I'm experiencing some confusion as to how to use make oldconfig on new kernel sources.  Should I copy my old .config to the current tree first or does oldconfig make a brand new .config by reading kernel information from somewhere else?

Also, I've read that it is not recommended to use the same .config for different kernel versions, but it is OK to use the same .config for different revisions of the same version.  Does this apply to make oldconfig as well?

----------

## John R. Graham

The source of information is an old kernel .config file.  What "make oldconfig" does is to make sure that all configurable items in the new kernel source are represented in the new .config file.  It also trims out any lines that may no longer be present.

There is usually acceptable luck in running "make oldconfig" if the old and new kernels are not very far apart.

- John

----------

## Jaglover

http://www.gentoo.org/doc/en/kernel-upgrade.xml

make oldconfig has caused lots of headaches, but it's an easy lazy way to upgrade your kernel. It's safe to upgrade to next revision with make oldconfig. Not so safe to upgrade to next version.

----------

## piedar

Hmm.  I asked because when I did an oldconfig after having copied in my .config, oldconfig didn't ask me any questions, but when I didn't copy it in, oldconfig asked me questions about new options, which I assume it should do.

EDIT: NVM, I guess it was asking me about the default config.  Thanks for your help.

----------

## Hu

Contrary to the advice in the document Jaglover linked, you can use make oldconfig to jump major revisions.  However, if you do so, you should be aware that there is the potential for it to generate a configuration that is not usable without some hand editing.  For example, if the configuration option for the driver for your hard disk controller is moved, oldconfig may generate a configuration that omits the driver entirely.  I believe this actually happened to people a few kernels back.  In my opinion, it is less work to make oldconfig ; make menuconfig and proofread the results than to try to manually recreate the new configuration each time, even if such manual configuration keeps the old version visible as a reference.

----------

## cach0rr0

 *Hu wrote:*   

>  In my opinion, it is less work to make oldconfig ; make menuconfig and proofread the results than to try to manually recreate the new configuration each time, even if such manual configuration keeps the old version visible as a reference.

 

this is my usual route. especially if it's a config I've taken considerable time tweaking and fiddling with. 

I normally update symlink, zcat /proc/config.gz > .config, make oldconfig and answer any questions, make menuconfig and make sure at the very least my disk drivers are in place

I've gone from .32=>.33=>.34 without any issues doing this.
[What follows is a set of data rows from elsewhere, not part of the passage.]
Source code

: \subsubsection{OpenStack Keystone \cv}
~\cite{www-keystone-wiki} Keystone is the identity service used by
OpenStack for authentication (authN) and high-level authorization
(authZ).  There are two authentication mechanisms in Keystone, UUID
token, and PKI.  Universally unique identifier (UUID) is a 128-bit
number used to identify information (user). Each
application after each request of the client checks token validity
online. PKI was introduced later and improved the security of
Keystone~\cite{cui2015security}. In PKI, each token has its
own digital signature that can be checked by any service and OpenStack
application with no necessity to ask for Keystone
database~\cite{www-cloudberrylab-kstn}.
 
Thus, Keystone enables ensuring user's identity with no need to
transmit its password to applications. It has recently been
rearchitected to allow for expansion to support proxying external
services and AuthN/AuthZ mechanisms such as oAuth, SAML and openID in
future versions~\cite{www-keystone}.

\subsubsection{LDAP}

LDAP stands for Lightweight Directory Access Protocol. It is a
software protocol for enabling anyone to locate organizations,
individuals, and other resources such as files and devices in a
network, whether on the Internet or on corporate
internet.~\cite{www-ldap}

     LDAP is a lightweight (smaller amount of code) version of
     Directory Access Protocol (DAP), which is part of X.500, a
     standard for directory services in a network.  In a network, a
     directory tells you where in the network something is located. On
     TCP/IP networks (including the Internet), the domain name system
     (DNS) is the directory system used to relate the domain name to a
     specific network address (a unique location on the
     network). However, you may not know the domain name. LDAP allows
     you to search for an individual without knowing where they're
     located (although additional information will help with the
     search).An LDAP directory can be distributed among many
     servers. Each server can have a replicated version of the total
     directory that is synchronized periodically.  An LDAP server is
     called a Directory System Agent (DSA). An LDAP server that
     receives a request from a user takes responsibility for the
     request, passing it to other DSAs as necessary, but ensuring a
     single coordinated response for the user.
I did not, however, chance it going from .28=>.31

----------

## krinn

and there's another option:

copy your old .config in the new kernel as .config and run make, kernel will stops where it cannot decide how to set an option else it will silently remove bad options and re-set valid ones.

This way old options are set when valid, removed when invalid and ask when new.
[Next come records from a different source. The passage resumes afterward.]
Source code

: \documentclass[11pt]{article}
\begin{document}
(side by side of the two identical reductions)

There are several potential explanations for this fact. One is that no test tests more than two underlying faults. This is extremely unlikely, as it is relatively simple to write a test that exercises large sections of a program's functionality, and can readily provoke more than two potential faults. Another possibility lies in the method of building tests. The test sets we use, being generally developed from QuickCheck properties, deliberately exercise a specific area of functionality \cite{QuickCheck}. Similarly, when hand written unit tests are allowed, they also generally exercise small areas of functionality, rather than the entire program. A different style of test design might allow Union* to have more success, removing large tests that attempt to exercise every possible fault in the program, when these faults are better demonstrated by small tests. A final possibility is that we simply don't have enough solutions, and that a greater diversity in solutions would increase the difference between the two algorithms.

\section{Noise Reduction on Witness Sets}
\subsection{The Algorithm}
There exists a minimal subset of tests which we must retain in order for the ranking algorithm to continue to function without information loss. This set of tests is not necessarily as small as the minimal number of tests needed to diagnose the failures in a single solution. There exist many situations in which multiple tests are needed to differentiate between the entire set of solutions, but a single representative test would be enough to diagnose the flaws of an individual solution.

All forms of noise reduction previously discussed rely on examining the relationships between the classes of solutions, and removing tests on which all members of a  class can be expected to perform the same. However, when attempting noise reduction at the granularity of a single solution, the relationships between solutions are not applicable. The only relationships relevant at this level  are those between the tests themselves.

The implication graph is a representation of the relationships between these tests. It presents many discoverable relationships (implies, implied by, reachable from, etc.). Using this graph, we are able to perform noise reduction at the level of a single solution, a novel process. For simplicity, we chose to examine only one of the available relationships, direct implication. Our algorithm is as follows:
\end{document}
So if your driver has been moved/renamed kernel will ask for it because

- old driver isn't valid anymore -> removed

- a newer driver is seen -> ask about it

Once done make menuconfig to re-set ones you miss (can be boring to answer all new options and you might just gave up with accepting kernel default choices)
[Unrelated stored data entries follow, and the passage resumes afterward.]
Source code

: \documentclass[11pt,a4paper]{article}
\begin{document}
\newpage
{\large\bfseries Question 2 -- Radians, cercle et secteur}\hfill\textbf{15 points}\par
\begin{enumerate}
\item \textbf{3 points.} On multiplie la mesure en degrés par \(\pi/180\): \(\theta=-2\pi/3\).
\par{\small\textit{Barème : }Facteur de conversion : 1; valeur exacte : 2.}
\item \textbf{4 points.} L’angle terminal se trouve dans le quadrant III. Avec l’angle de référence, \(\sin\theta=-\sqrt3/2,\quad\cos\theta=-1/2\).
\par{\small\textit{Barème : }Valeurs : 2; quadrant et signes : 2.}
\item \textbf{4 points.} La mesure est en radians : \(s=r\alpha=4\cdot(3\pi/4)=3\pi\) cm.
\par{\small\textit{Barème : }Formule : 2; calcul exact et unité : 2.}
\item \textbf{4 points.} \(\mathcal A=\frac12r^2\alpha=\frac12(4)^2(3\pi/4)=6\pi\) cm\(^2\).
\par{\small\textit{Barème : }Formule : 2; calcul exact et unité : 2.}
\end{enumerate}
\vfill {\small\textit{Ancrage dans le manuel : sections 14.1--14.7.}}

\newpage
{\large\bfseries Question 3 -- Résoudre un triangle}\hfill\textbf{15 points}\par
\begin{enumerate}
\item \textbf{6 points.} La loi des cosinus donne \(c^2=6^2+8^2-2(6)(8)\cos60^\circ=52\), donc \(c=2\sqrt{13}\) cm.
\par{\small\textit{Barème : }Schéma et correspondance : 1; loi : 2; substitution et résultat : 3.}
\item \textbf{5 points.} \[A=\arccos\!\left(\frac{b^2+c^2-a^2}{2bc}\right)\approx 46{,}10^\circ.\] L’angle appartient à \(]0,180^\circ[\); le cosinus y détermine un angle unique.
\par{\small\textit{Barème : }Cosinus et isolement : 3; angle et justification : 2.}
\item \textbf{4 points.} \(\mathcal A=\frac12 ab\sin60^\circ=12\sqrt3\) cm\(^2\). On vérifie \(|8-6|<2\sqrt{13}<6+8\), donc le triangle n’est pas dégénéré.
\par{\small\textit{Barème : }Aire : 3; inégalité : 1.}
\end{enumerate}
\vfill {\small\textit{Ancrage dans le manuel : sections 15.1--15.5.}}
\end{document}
i can say i never used make oldconfig, but i suppose the "make" with an old .config might just trigger a make oldconfig + make session in one shot as the result looks similar ?

----------

## Jaglover

 *Hu wrote:*   

> Contrary to the advice in the document Jaglover linked, you can use make oldconfig to jump major revisions.  However, if you do so, you should be aware that there is the potential for it to generate a configuration that is not usable without some hand editing.  For example, if the configuration option for the driver for your hard disk controller is moved, oldconfig may generate a configuration that omits the driver entirely.  I believe this actually happened to people a few kernels back.  In my opinion, it is less work to make oldconfig ; make menuconfig and proofread the results than to try to manually recreate the new configuration each time, even if such manual configuration keeps the old version visible as a reference.

 

The trouble here is not missing an important driver, you will notice that for sure. I used to do oldconfig all the time, and finally it borks your kernel config. You will get weird forced [y] options you do not need, for instance. Some options may go missing and not appear any more.

Finally I decided it is not worth it. I just copy over old .config and run make menuconfig as suggested in Gentoo docs.

----------

## Jaglover

 *Quote:*   

> i can say i never used make oldconfig, but i suppose the "make" with an old .config might just trigger a make oldconfig + make session in one shot as the result looks similar ?

 

Actually, many years ago I read docs in kernel.org and I remember the warning not to use make oldconfig to jump versions. So I doubt make menuconfig will silently run oldconfig.

----------

## krinn

 *Jaglover wrote:*   

> So I doubt make menuconfig will silently run oldconfig.

 

never said that  :Wink: 

but "make" will do (well, it was last time i check, and it might not really do a make oldconfig but it look like it)

----------

## Hu

 *Jaglover wrote:*   

> The trouble here is not missing an important driver, you will notice that for sure.

 Yes, eventually.  It can be aggravating to leave out a driver that is mandatory for a usable system, but not mandatory for starting (e.g. IPsec if you use an IPsec VPN).

 *Jaglover wrote:*   

> I used to do oldconfig all the time, and finally it borks your kernel config. You will get weird forced [y] options you do not need, for instance. Some options may go missing and not appear any more.

 Could you elaborate on any of these problems?  When did you abandon use of oldconfig?

 *Jaglover wrote:*   

> Actually, many years ago I read docs in kernel.org and I remember the warning not to use make oldconfig to jump versions. So I doubt make menuconfig will silently run oldconfig.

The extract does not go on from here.